## Aim of the task:
For each line of the data below, test for "branch". Report only the number of lines that pass.

[Collected data]

§ §

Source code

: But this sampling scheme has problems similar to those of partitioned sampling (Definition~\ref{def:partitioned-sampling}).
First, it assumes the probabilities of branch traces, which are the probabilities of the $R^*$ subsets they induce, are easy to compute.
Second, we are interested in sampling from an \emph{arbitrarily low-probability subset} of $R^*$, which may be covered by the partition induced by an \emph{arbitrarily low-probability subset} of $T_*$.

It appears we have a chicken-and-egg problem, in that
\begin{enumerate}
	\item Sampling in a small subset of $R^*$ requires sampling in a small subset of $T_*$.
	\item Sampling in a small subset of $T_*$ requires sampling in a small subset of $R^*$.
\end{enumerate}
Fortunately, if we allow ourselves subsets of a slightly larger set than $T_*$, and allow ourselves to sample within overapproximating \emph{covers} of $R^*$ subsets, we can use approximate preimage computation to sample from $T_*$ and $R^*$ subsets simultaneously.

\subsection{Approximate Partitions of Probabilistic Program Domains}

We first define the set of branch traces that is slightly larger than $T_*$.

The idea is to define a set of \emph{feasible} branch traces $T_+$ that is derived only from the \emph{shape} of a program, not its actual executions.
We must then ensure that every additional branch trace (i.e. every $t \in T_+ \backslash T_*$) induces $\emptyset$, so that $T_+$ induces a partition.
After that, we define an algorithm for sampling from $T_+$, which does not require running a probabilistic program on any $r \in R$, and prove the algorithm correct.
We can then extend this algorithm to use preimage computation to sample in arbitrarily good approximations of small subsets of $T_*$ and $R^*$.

§ §

## Task solution:
4